Download or read book Roots of Entanglement written by Myra Rutherdale and published by University of Toronto Press. This book was released on 2018-01-31 with total page 634 pages. Available in PDF, EPUB and Kindle. Book excerpt: Roots of Entanglement offers an historical exploration of the relationships between Indigenous peoples and European newcomers in the territory that would become Canada. Various engagements between Indigenous peoples and the state are emphasized and questions are raised about the ways in which the past has been perceived and how those perceptions have shaped identity and, in turn, interaction both past and present. Specific topics such as land, resources, treaties, laws, policies, and cultural politics are explored through a range of perspectives that reflect state-of-the-art research in the field of Indigenous history. Editors Myra Rutherdale, Whitney Lackenbauer, and Kerry Abel have assembled an array of top scholars including luminaries such as Keith Carlson, Bill Waiser, Skip Ray, and Ken Coates. Roots of Entanglement is a direct response to the Truth and Reconciliation Commission’s call for a better appreciation of the complexities of history in the relationship between Indigenous and non-Indigenous peoples in Canada.

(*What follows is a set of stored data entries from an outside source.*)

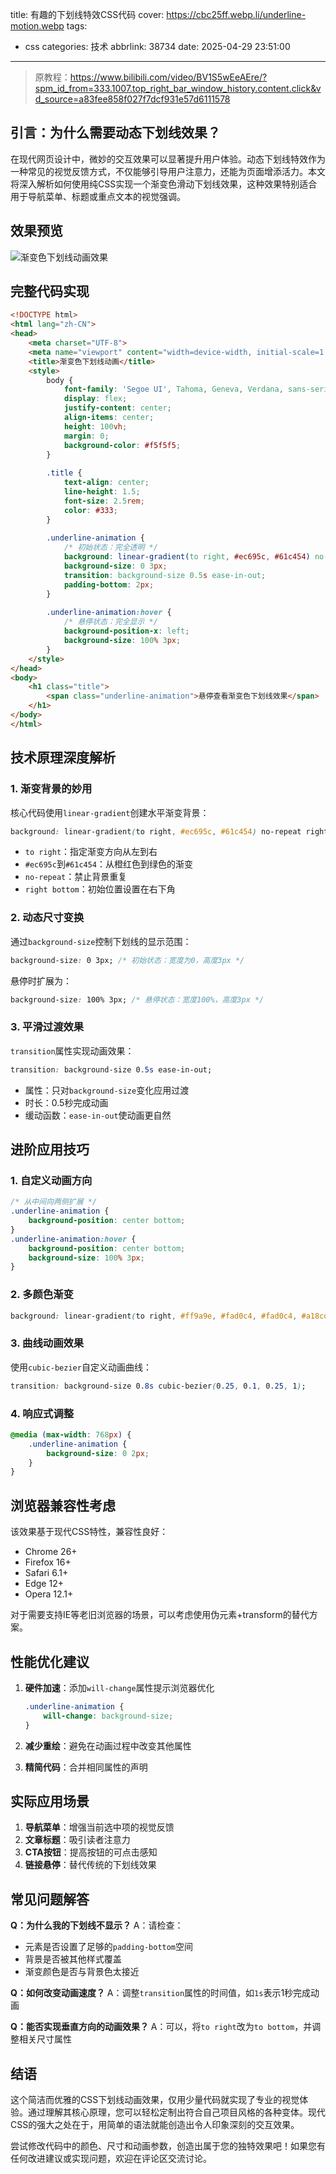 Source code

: title: 有趣的下划线特效CSS代码
cover: https://cbc25ff.webp.li/underline-motion.webp
tags:
  - css
categories: 技术
abbrlink: 38734
date: 2025-04-29 23:51:00
---
> 原教程：https://www.bilibili.com/video/BV1S5wEeAEre/?spm_id_from=333.1007.top_right_bar_window_history.content.click&vd_source=a83fee858f027f7dcf931e57d6111578

## 引言：为什么需要动态下划线效果？

在现代网页设计中，微妙的交互效果可以显著提升用户体验。动态下划线特效作为一种常见的视觉反馈方式，不仅能够引导用户注意力，还能为页面增添活力。本文将深入解析如何使用纯CSS实现一个渐变色滑动下划线效果，这种效果特别适合用于导航菜单、标题或重点文本的视觉强调。

## 效果预览

![渐变色下划线动画效果](https://cbc25ff.webp.li/UnderLine-Motion.gif)

## 完整代码实现

```html
<!DOCTYPE html>
<html lang="zh-CN">
<head>
    <meta charset="UTF-8">
    <meta name="viewport" content="width=device-width, initial-scale=1.0">
    <title>渐变色下划线动画</title>
    <style>
        body {
            font-family: 'Segoe UI', Tahoma, Geneva, Verdana, sans-serif;
            display: flex;
            justify-content: center;
            align-items: center;
            height: 100vh;
            margin: 0;
            background-color: #f5f5f5;
        }
      
        .title {
            text-align: center;
            line-height: 1.5;
            font-size: 2.5rem;
            color: #333;
        }
      
        .underline-animation {
            /* 初始状态：完全透明 */
            background: linear-gradient(to right, #ec695c, #61c454) no-repeat right bottom;
            background-size: 0 3px;
            transition: background-size 0.5s ease-in-out;
            padding-bottom: 2px;
        }
      
        .underline-animation:hover {
            /* 悬停状态：完全显示 */
            background-position-x: left;
            background-size: 100% 3px;
        }
    </style>
</head>
<body>
    <h1 class="title">
        <span class="underline-animation">悬停查看渐变色下划线效果</span>
    </h1>
</body>
</html>
```

## 技术原理深度解析

### 1. 渐变背景的妙用

核心代码使用`linear-gradient`创建水平渐变背景：

```css
background: linear-gradient(to right, #ec695c, #61c454) no-repeat right bottom;
```

- `to right`：指定渐变方向从左到右
- `#ec695c`到`#61c454`：从橙红色到绿色的渐变
- `no-repeat`：禁止背景重复
- `right bottom`：初始位置设置在右下角

### 2. 动态尺寸变换

通过`background-size`控制下划线的显示范围：

```css
background-size: 0 3px; /* 初始状态：宽度为0，高度3px */
```

悬停时扩展为：

```css
background-size: 100% 3px; /* 悬停状态：宽度100%，高度3px */
```

### 3. 平滑过渡效果

`transition`属性实现动画效果：

```css
transition: background-size 0.5s ease-in-out;
```

- 属性：只对`background-size`变化应用过渡
- 时长：0.5秒完成动画
- 缓动函数：`ease-in-out`使动画更自然

## 进阶应用技巧

### 1. 自定义动画方向

```css
/* 从中间向两侧扩展 */
.underline-animation {
    background-position: center bottom;
}
.underline-animation:hover {
    background-position: center bottom;
    background-size: 100% 3px;
}
```

### 2. 多颜色渐变

```css
background: linear-gradient(to right, #ff9a9e, #fad0c4, #fad0c4, #a18cd1);
```

### 3. 曲线动画效果

使用`cubic-bezier`自定义动画曲线：

```css
transition: background-size 0.8s cubic-bezier(0.25, 0.1, 0.25, 1);
```

### 4. 响应式调整

```css
@media (max-width: 768px) {
    .underline-animation {
        background-size: 0 2px;
    }
}
```

## 浏览器兼容性考虑

该效果基于现代CSS特性，兼容性良好：

- Chrome 26+
- Firefox 16+
- Safari 6.1+
- Edge 12+
- Opera 12.1+

对于需要支持IE等老旧浏览器的场景，可以考虑使用伪元素+transform的替代方案。

## 性能优化建议

1. **硬件加速**：添加`will-change`属性提示浏览器优化

   ```css
   .underline-animation {
       will-change: background-size;
   }
   ```
2. **减少重绘**：避免在动画过程中改变其他属性
3. **精简代码**：合并相同属性的声明

## 实际应用场景

1. **导航菜单**：增强当前选中项的视觉反馈
2. **文章标题**：吸引读者注意力
3. **CTA按钮**：提高按钮的可点击感知
4. **链接悬停**：替代传统的下划线效果

## 常见问题解答

**Q：为什么我的下划线不显示？**
A：请检查：

- 元素是否设置了足够的`padding-bottom`空间
- 背景是否被其他样式覆盖
- 渐变颜色是否与背景色太接近

**Q：如何改变动画速度？**
A：调整`transition`属性的时间值，如`1s`表示1秒完成动画

**Q：能否实现垂直方向的动画效果？**
A：可以，将`to right`改为`to bottom`，并调整相关尺寸属性

## 结语

这个简洁而优雅的CSS下划线动画效果，仅用少量代码就实现了专业的视觉体验。通过理解其核心原理，您可以轻松定制出符合自己项目风格的各种变体。现代CSS的强大之处在于，用简单的语法就能创造出令人印象深刻的交互效果。

尝试修改代码中的颜色、尺寸和动画参数，创造出属于您的独特效果吧！如果您有任何改进建议或实现问题，欢迎在评论区交流讨论。
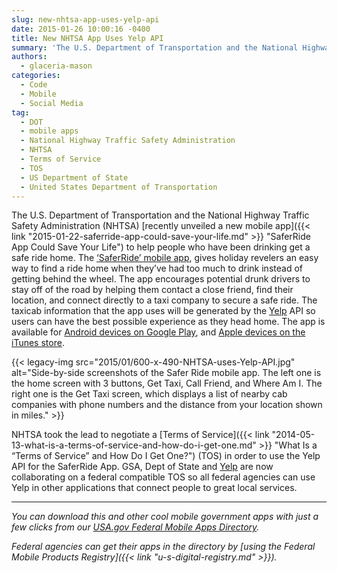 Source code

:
 ```yaml
---
slug: new-nhtsa-app-uses-yelp-api
date: 2015-01-26 10:00:16 -0400
title: New NHTSA App Uses Yelp API
summary: 'The U.S. Department of Transportation and the National Highway Traffic Safety Administration (NHTSA) recently unveiled a new mobile app to help people who have been drinking get a safe ride home. The &lsquo;SaferRide’ mobile app, gives holiday revelers an easy way to find a ride home when they’ve had too much to drink instead of getting'
authors:
  - glaceria-mason
categories:
  - Code
  - Mobile
  - Social Media
tag:
  - DOT
  - mobile apps
  - National Highway Traffic Safety Administration
  - NHTSA
  - Terms of Service
  - TOS
  - US Department of State
  - United States Department of Transportation
---
```


The U.S. Department of Transportation and the National Highway Traffic Safety Administration (NHTSA) [recently unveiled a new mobile app]({{< link "2015-01-22-saferride-app-could-save-your-life.md" >}} "SaferRide App Could Save Your Life") to help people who have been drinking get a safe ride home. The [‘SaferRide’ mobile app](https://one.nhtsa.gov/About-NHTSA/Press-Releases/SaferRide%E2%80%93app%E2%80%93and%E2%80%93new%E2%80%93data%E2%80%93highlight%E2%80%93holiday%E2%80%93drunk%E2%80%93driving%E2%80%93crackdown), gives holiday revelers an easy way to find a ride home when they’ve had too much to drink instead of getting behind the wheel. The app encourages potential drunk drivers to stay off of the road by helping them contact a close friend, find their location, and connect directly to a taxi company to secure a safe ride. The taxicab information that the app uses will be generated by the [Yelp](http://www.yelp.com/about) API so users can have the best possible experience as they head home. The app is available for [Android devices on Google Play](https://play.google.com/store/apps/details?id=com.nhtsa.SaferRide), and [Apple devices on the iTunes store](https://itunes.apple.com/us/app/saferride/id950774008?mt=8). 

{{< legacy-img src="2015/01/600-x-490-NHTSA-uses-Yelp-API.jpg" alt="Side-by-side screenshots of the Safer Ride mobile app. The left one is the home screen with 3 buttons, Get Taxi, Call Friend, and Where Am I. The right one is the Get Taxi screen, which displays a list of nearby cab companies with phone numbers and the distance from your location shown in miles." >}}

NHTSA took the lead to negotiate a [Terms of Service]({{< link "2014-05-13-what-is-a-terms-of-service-and-how-do-i-get-one.md" >}} "What Is a “Terms of Service” and How Do I Get One?") (TOS) in order to use the Yelp API for the SaferRide App. GSA, Dept of State and [Yelp](http://www.yelp.com/about) are now collaborating on a federal compatible TOS so all federal agencies can use Yelp in other applications that connect people to great local services. 

* * *

_You can download this and other cool mobile government apps with just a few clicks from our [USA.gov Federal Mobile Apps Directory](http://www.usa.gov/mobileapps.shtml)._ 

_Federal agencies can get their apps in the directory by [using the Federal Mobile Products Registry]({{< link "u-s-digital-registry.md" >}})._
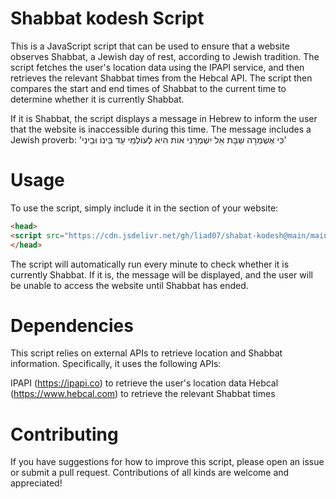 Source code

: # Shabbat kodesh Script
This is a JavaScript script that can be used to ensure that a website observes Shabbat, a Jewish day of rest, according to Jewish tradition. The script fetches the user's location data using the IPAPI service, and then retrieves the relevant Shabbat times from the Hebcal API. The script then compares the start and end times of Shabbat to the current time to determine whether it is currently Shabbat.

If it is Shabbat, the script displays a message in Hebrew to inform the user that the website is inaccessible during this time. The message includes a Jewish proverb: 'כִּי אֶשְׁמְרָה שַׁבָּת אֵל יִשְׁמְרֵנִי אוֹת הִיא לְעוֹלְמֵי עַד בֵּינוֹ וּבֵינִי'

# Usage
To use the script, simply include it in the <head> section of your website:

```html
<head>
<script src="https://cdn.jsdelivr.net/gh/liad07/shabat-kodesh@main/main.js"></script>
</head>
```
The script will automatically run every minute to check whether it is currently Shabbat. If it is, the message will be displayed, and the user will be unable to access the website until Shabbat has ended.

# Dependencies
This script relies on external APIs to retrieve location and Shabbat information. Specifically, it uses the following APIs:

IPAPI (https://ipapi.co) to retrieve the user's location data
Hebcal (https://www.hebcal.com) to retrieve the relevant Shabbat times
# Contributing
If you have suggestions for how to improve this script, please open an issue or submit a pull request. Contributions of all kinds are welcome and appreciated!
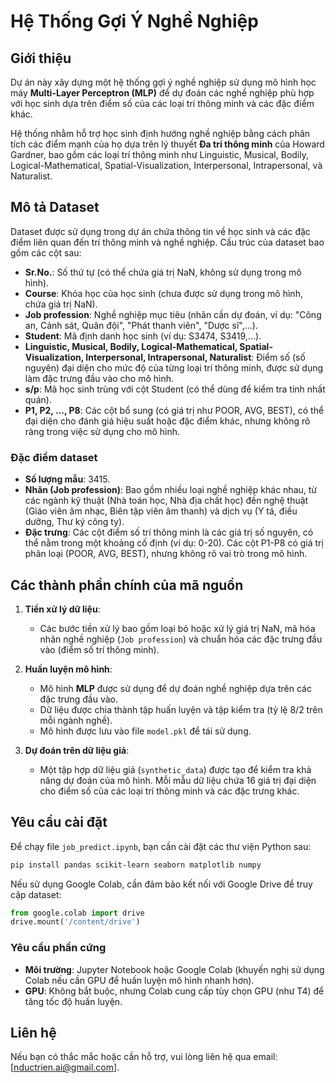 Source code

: # Hệ Thống Gợi Ý Nghề Nghiệp

## Giới thiệu
Dự án này xây dựng một hệ thống gợi ý nghề nghiệp sử dụng mô hình học máy **Multi-Layer Perceptron (MLP)** để dự đoán các nghề nghiệp phù hợp với học sinh dựa trên điểm số của các loại trí thông minh và các đặc điểm khác. 

Hệ thống nhằm hỗ trợ học sinh định hướng nghề nghiệp bằng cách phân tích các điểm mạnh của họ dựa trên lý thuyết **Đa trí thông minh** của Howard Gardner, bao gồm các loại trí thông minh như Linguistic, Musical, Bodily, Logical-Mathematical, Spatial-Visualization, Interpersonal, Intrapersonal, và Naturalist.

## Mô tả Dataset
Dataset được sử dụng trong dự án chứa thông tin về học sinh và các đặc điểm liên quan đến trí thông minh và nghề nghiệp. Cấu trúc của dataset bao gồm các cột sau:

- **Sr.No.**: Số thứ tự (có thể chứa giá trị NaN, không sử dụng trong mô hình).
- **Course**: Khóa học của học sinh (chưa được sử dụng trong mô hình, chứa giá trị NaN).
- **Job profession**: Nghề nghiệp mục tiêu (nhãn cần dự đoán, ví dụ: "Công an, Cảnh sát, Quân đội", "Phát thanh viên", "Dược sĩ",...).
- **Student**: Mã định danh học sinh (ví dụ: S3474, S3419,...).
- **Linguistic, Musical, Bodily, Logical-Mathematical, Spatial-Visualization, Interpersonal, Intrapersonal, Naturalist**: Điểm số (số nguyên) đại diện cho mức độ của từng loại trí thông minh, được sử dụng làm đặc trưng đầu vào cho mô hình.
- **s/p**: Mã học sinh trùng với cột Student (có thể dùng để kiểm tra tính nhất quán).
- **P1, P2, ..., P8**: Các cột bổ sung (có giá trị như POOR, AVG, BEST), có thể đại diện cho đánh giá hiệu suất hoặc đặc điểm khác, nhưng không rõ ràng trong việc sử dụng cho mô hình.

### Đặc điểm dataset
- **Số lượng mẫu**: 3415.
- **Nhãn (Job profession)**: Bao gồm nhiều loại nghề nghiệp khác nhau, từ các ngành kỹ thuật (Nhà toán học, Nhà địa chất học) đến nghệ thuật (Giáo viên âm nhạc, Biên tập viên âm thanh) và dịch vụ (Y tá, điều dưỡng, Thư ký công ty).
- **Đặc trưng**: Các cột điểm số trí thông minh là các giá trị số nguyên, có thể nằm trong một khoảng cố định (ví dụ: 0-20). Các cột P1-P8 có giá trị phân loại (POOR, AVG, BEST), nhưng không rõ vai trò trong mô hình.

## Các thành phần chính của mã nguồn
1. **Tiền xử lý dữ liệu**:
   - Các bước tiền xử lý bao gồm loại bỏ hoặc xử lý giá trị NaN, mã hóa nhãn nghề nghiệp (`Job profession`) và chuẩn hóa các đặc trưng đầu vào (điểm số trí thông minh).

2. **Huấn luyện mô hình**:
   - Mô hình **MLP** được sử dụng để dự đoán nghề nghiệp dựa trên các đặc trưng đầu vào.
   - Dữ liệu được chia thành tập huấn luyện và tập kiểm tra (tỷ lệ 8/2 trên mỗi ngành nghề).
   - Mô hình được lưu vào file `model.pkl` để tái sử dụng.

3. **Dự đoán trên dữ liệu giả**:
   - Một tập hợp dữ liệu giả (`synthetic_data`) được tạo để kiểm tra khả năng dự đoán của mô hình. Mỗi mẫu dữ liệu chứa 16 giá trị đại diện cho điểm số của các loại trí thông minh và các đặc trưng khác.

## Yêu cầu cài đặt
Để chạy file `job_predict.ipynb`, bạn cần cài đặt các thư viện Python sau:
```bash
pip install pandas scikit-learn seaborn matplotlib numpy
```

Nếu sử dụng Google Colab, cần đảm bảo kết nối với Google Drive để truy cập dataset:
```python
from google.colab import drive
drive.mount('/content/drive')
```

### Yêu cầu phần cứng
- **Môi trường**: Jupyter Notebook hoặc Google Colab (khuyến nghị sử dụng Colab nếu cần GPU để huấn luyện mô hình nhanh hơn).
- **GPU**: Không bắt buộc, nhưng Colab cung cấp tùy chọn GPU (như T4) để tăng tốc độ huấn luyện.


## Liên hệ
Nếu bạn có thắc mắc hoặc cần hỗ trợ, vui lòng liên hệ qua email: [nductrien.ai@gmail.com].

Book Shaping the Future on Haida Gwaii

Download or read book Shaping the Future on Haida Gwaii written by Joseph Weiss and published by UBC Press. This book was released on 2018-09-01 with total page 245 pages. Available in PDF, EPUB and Kindle. Book excerpt: Colonialism in settler societies such as Canada depends on a certain understanding of the relationship between time and Indigenous peoples. Too often, these peoples have been portrayed as being without a future, destined either to disappear or assimilate into settler society. This book asserts quite the opposite: Indigenous peoples are not in any sense “out of time” in our contemporary world. Shaping the Future on Haida Gwaii shows how Indigenous peoples in Canada not only continue to have a future, but are at work building many different futures – for themselves and for their non-Indigenous neighbours. Through the experiences of the Haida First Nation, this book explores these possible futures in detail, demonstrating how Haida ways of thinking about time, mobility, and political leadership are at the heart of contemporary strategies for addressing the dilemmas that come with life under settler colonialism. From the threat of ecological crisis to the assertion of sovereign rights and authority, Weiss shows that the Haida people consistently turn towards their possible futures in order to work out how to live in and transform the present.